Stored data —

○ ○ ○ ○

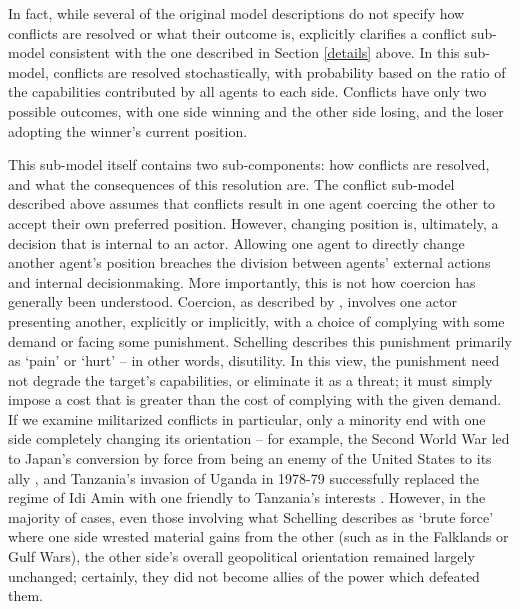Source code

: In fact, while several of the original model descriptions \citep[in particular][]{bdm_1997,bdm_2002} do not specify how conflicts are resolved or what their outcome is, \citet{bdm_2011} explicitly clarifies a conflict sub-model consistent with the one described in Section \ref{details} above. In this sub-model, conflicts are resolved stochastically, with probability based on the ratio of the capabilities contributed by all agents to each side. Conflicts have only two possible outcomes, with one side winning and the other side losing, and the loser adopting the winner's current position.

This sub-model itself contains two sub-components: how conflicts are resolved, and what the consequences of this resolution are. The conflict sub-model described above assumes that conflicts result in one agent coercing the other to accept their own preferred position. However, changing position is, ultimately, a decision that is internal to an actor. Allowing one agent to directly change another agent's position breaches the division between agents' external actions and internal decisionmaking. More importantly, this is not how coercion has generally been understood. Coercion, as described by \citet{schelling_1966}, involves one actor presenting another, explicitly or implicitly, with a choice of complying with some demand or facing some punishment. Schelling describes this punishment primarily as  `pain' or `hurt' -- in other words, disutility. In this view, the punishment need not degrade the target's capabilities, or eliminate it as a threat; it must simply impose a cost that is greater than the cost of complying with the given demand. If we examine militarized conflicts in particular, only a minority end with one side completely changing its orientation -- for example, the Second World War led to Japan's conversion by force from being an enemy of the United States to its ally \citep{schaller_1997}, and Tanzania's invasion of Uganda in 1978-79 successfully replaced the regime of Idi Amin with one friendly to Tanzania's interests \citep{acheson_2001}. However, in the majority of cases, even those involving what Schelling describes as `brute force' where one side wrested material gains from the other (such as in the Falklands or Gulf Wars), the other side's overall geopolitical orientation remained largely unchanged; certainly, they did not become allies of the power which defeated them.

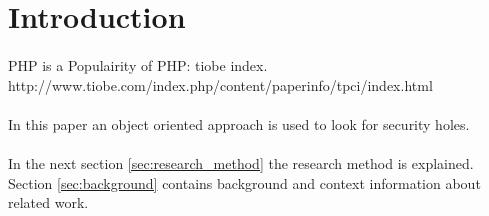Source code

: \documentclass[main.tex]{subfiles}
\begin{document}
    \section{Introduction}\label{sec:introduction}

    \paragraph{} %
        PHP is a Populairity of PHP: tiobe index. http://www.tiobe.com/index.php/content/paperinfo/tpci/index.html
        
    \paragraph{} %
        
       
    \paragraph{} %
        In this paper an object oriented approach is used to look for security holes.
       
    \paragraph{} %
        In the next section \ref{sec:research_method} the research method is explained.
        Section \ref{sec:background} contains background and context information about related work.
        
        
                    
\end{document}
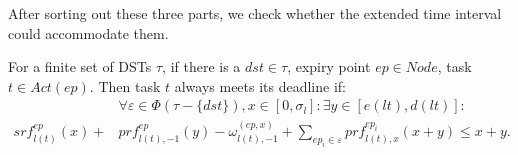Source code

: \documentclass[sigconf]{acmart}
\begin{document}
After sorting out these three parts, we check whether the extended time interval could accommodate them. 




\begin{theorem}\label{theorem_testtask}
  For a finite set of DSTs $\tau$, if there is a $dst\in\tau$, expiry point $ep\in Node$, task $t\in Act(ep)$. Then task $t$ always meets its deadline if:
   \begin{equation}\begin{split}
      &\forall \varepsilon\in\Phi(\tau-\{dst\}),x\in[0,\sigma_l]:\exists y\in[e(lt),d(lt)]:\\
      srf^{ep}_{l(t)}(x)+&prf^{ep}_{l(t),-1}(y)-\omega_{l(t),-1}^{(ep,x)}
      +\sum\limits_{ep_i\in \varepsilon}prf^{ep_i}_{l(t),x}(x+y)\leq x+y.
    \end{split}\label{equation_verification}\end{equation}
\end{theorem}
\end{document}
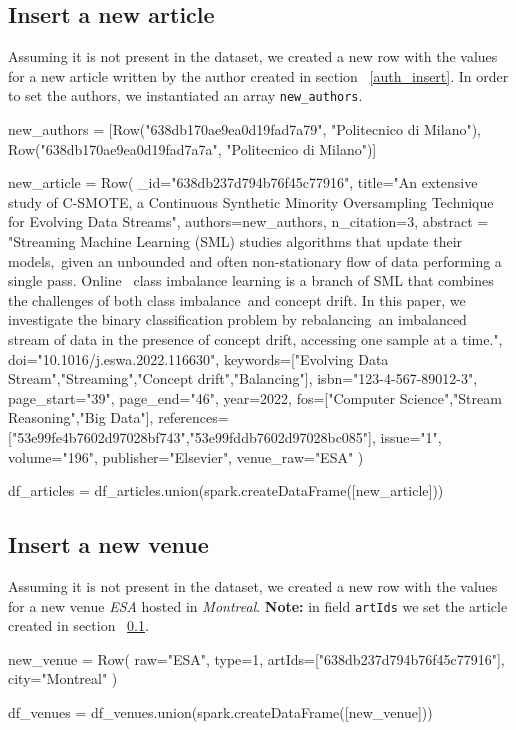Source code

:\documentclass{Configuration_Files/PoliMi3i_thesis}
\begin{document}
\subsection{Insert a new article}
\label{pub_insert}
Assuming it is not present in the dataset, we created a new row with the values for a new article written by the author created
in section ~\ref{auth_insert}. In order to set the authors, we instantiated an array \verb |new_authors|.\newline
\begin{python}
new_authors =  [Row("638db170ae9ea0d19fad7a79", "Politecnico di Milano"), Row("638db170ae9ea0d19fad7a7a", "Politecnico di Milano")]

new_article = Row(
    _id="638db237d794b76f45c77916",
    title="An extensive study of C-SMOTE, a Continuous Synthetic Minority Oversampling Technique for Evolving Data Streams",
    authors=new_authors,
    n_citation=3,
    abstract = "Streaming Machine Learning (SML) studies algorithms that update their models,\
        given an unbounded and often non-stationary flow of data performing a single pass. Online \
        class imbalance learning is a branch of SML that combines the challenges of both class imbalance\
        and concept drift. In this paper, we investigate the binary classification problem by rebalancing\
        an imbalanced stream of data in the presence of concept drift, accessing one sample at a time.",
        doi="10.1016/j.eswa.2022.116630",
    keywords=["Evolving Data Stream","Streaming","Concept drift","Balancing"],
    isbn="123-4-567-89012-3",
    page_start="39",
    page_end="46",
    year=2022,
    fos=["Computer Science","Stream Reasoning","Big Data"],
    references=["53e99fe4b7602d97028bf743","53e99fddb7602d97028bc085"],
    issue="1",
    volume="196",
    publisher="Elsevier",
    venue_raw="ESA"
)

df_articles = df_articles.union(spark.createDataFrame([new_article]))
\end{python}

\subsection{Insert a new venue}
Assuming it is not present in the dataset, we created a new row with the values for a new venue \emph{ESA} hosted in
\emph{Montreal}.\newline
\textbf{Note:} in field \verb |artIds| we set the article created in section ~\ref{pub_insert}.\newline
\begin{python}
new_venue = Row(
    raw="ESA",
    type=1,
    artIds=["638db237d794b76f45c77916"],
    city="Montreal"
)

df_venues = df_venues.union(spark.createDataFrame([new_venue]))
\end{python}
\end{document}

○ ○ ○ ○

DIRECTIONS FOR THIS TASK —
Only the records themselves, retyped exactly, belong in the answer; please leave all images behind.

WRITTEN SOLUTION —
Source code

: In fact, while several of the original model descriptions \citep[in particular][]{bdm_1997,bdm_2002} do not specify how conflicts are resolved or what their outcome is, \citet{bdm_2011} explicitly clarifies a conflict sub-model consistent with the one described in Section \ref{details} above. In this sub-model, conflicts are resolved stochastically, with probability based on the ratio of the capabilities contributed by all agents to each side. Conflicts have only two possible outcomes, with one side winning and the other side losing, and the loser adopting the winner's current position.

This sub-model itself contains two sub-components: how conflicts are resolved, and what the consequences of this resolution are. The conflict sub-model described above assumes that conflicts result in one agent coercing the other to accept their own preferred position. However, changing position is, ultimately, a decision that is internal to an actor. Allowing one agent to directly change another agent's position breaches the division between agents' external actions and internal decisionmaking. More importantly, this is not how coercion has generally been understood. Coercion, as described by \citet{schelling_1966}, involves one actor presenting another, explicitly or implicitly, with a choice of complying with some demand or facing some punishment. Schelling describes this punishment primarily as  `pain' or `hurt' -- in other words, disutility. In this view, the punishment need not degrade the target's capabilities, or eliminate it as a threat; it must simply impose a cost that is greater than the cost of complying with the given demand. If we examine militarized conflicts in particular, only a minority end with one side completely changing its orientation -- for example, the Second World War led to Japan's conversion by force from being an enemy of the United States to its ally \citep{schaller_1997}, and Tanzania's invasion of Uganda in 1978-79 successfully replaced the regime of Idi Amin with one friendly to Tanzania's interests \citep{acheson_2001}. However, in the majority of cases, even those involving what Schelling describes as `brute force' where one side wrested material gains from the other (such as in the Falklands or Gulf Wars), the other side's overall geopolitical orientation remained largely unchanged; certainly, they did not become allies of the power which defeated them.

Source code

: \documentclass[main.tex]{subfiles}
\begin{document}
    \section{Introduction}\label{sec:introduction}

    \paragraph{} %
        PHP is a Populairity of PHP: tiobe index. http://www.tiobe.com/index.php/content/paperinfo/tpci/index.html
        
    \paragraph{} %
        
       
    \paragraph{} %
        In this paper an object oriented approach is used to look for security holes.
       
    \paragraph{} %
        In the next section \ref{sec:research_method} the research method is explained.
        Section \ref{sec:background} contains background and context information about related work.
        
        
                    
\end{document}
Source code

: \documentclass[sigconf]{acmart}
\begin{document}
After sorting out these three parts, we check whether the extended time interval could accommodate them. 




\begin{theorem}\label{theorem_testtask}
  For a finite set of DSTs $\tau$, if there is a $dst\in\tau$, expiry point $ep\in Node$, task $t\in Act(ep)$. Then task $t$ always meets its deadline if:
   \begin{equation}\begin{split}
      &\forall \varepsilon\in\Phi(\tau-\{dst\}),x\in[0,\sigma_l]:\exists y\in[e(lt),d(lt)]:\\
      srf^{ep}_{l(t)}(x)+&prf^{ep}_{l(t),-1}(y)-\omega_{l(t),-1}^{(ep,x)}
      +\sum\limits_{ep_i\in \varepsilon}prf^{ep_i}_{l(t),x}(x+y)\leq x+y.
    \end{split}\label{equation_verification}\end{equation}
\end{theorem}
\end{document}
Source code

:\documentclass{Configuration_Files/PoliMi3i_thesis}
\begin{document}
\subsection{Insert a new article}
\label{pub_insert}
Assuming it is not present in the dataset, we created a new row with the values for a new article written by the author created
in section ~\ref{auth_insert}. In order to set the authors, we instantiated an array \verb |new_authors|.\newline
\begin{python}
new_authors =  [Row("638db170ae9ea0d19fad7a79", "Politecnico di Milano"), Row("638db170ae9ea0d19fad7a7a", "Politecnico di Milano")]

new_article = Row(
    _id="638db237d794b76f45c77916",
    title="An extensive study of C-SMOTE, a Continuous Synthetic Minority Oversampling Technique for Evolving Data Streams",
    authors=new_authors,
    n_citation=3,
    abstract = "Streaming Machine Learning (SML) studies algorithms that update their models,\
        given an unbounded and often non-stationary flow of data performing a single pass. Online \
        class imbalance learning is a branch of SML that combines the challenges of both class imbalance\
        and concept drift. In this paper, we investigate the binary classification problem by rebalancing\
        an imbalanced stream of data in the presence of concept drift, accessing one sample at a time.",
        doi="10.1016/j.eswa.2022.116630",
    keywords=["Evolving Data Stream","Streaming","Concept drift","Balancing"],
    isbn="123-4-567-89012-3",
    page_start="39",
    page_end="46",
    year=2022,
    fos=["Computer Science","Stream Reasoning","Big Data"],
    references=["53e99fe4b7602d97028bf743","53e99fddb7602d97028bc085"],
    issue="1",
    volume="196",
    publisher="Elsevier",
    venue_raw="ESA"
)

df_articles = df_articles.union(spark.createDataFrame([new_article]))
\end{python}

\subsection{Insert a new venue}
Assuming it is not present in the dataset, we created a new row with the values for a new venue \emph{ESA} hosted in
\emph{Montreal}.\newline
\textbf{Note:} in field \verb |artIds| we set the article created in section ~\ref{pub_insert}.\newline
\begin{python}
new_venue = Row(
    raw="ESA",
    type=1,
    artIds=["638db237d794b76f45c77916"],
    city="Montreal"
)

df_venues = df_venues.union(spark.createDataFrame([new_venue]))
\end{python}
\end{document}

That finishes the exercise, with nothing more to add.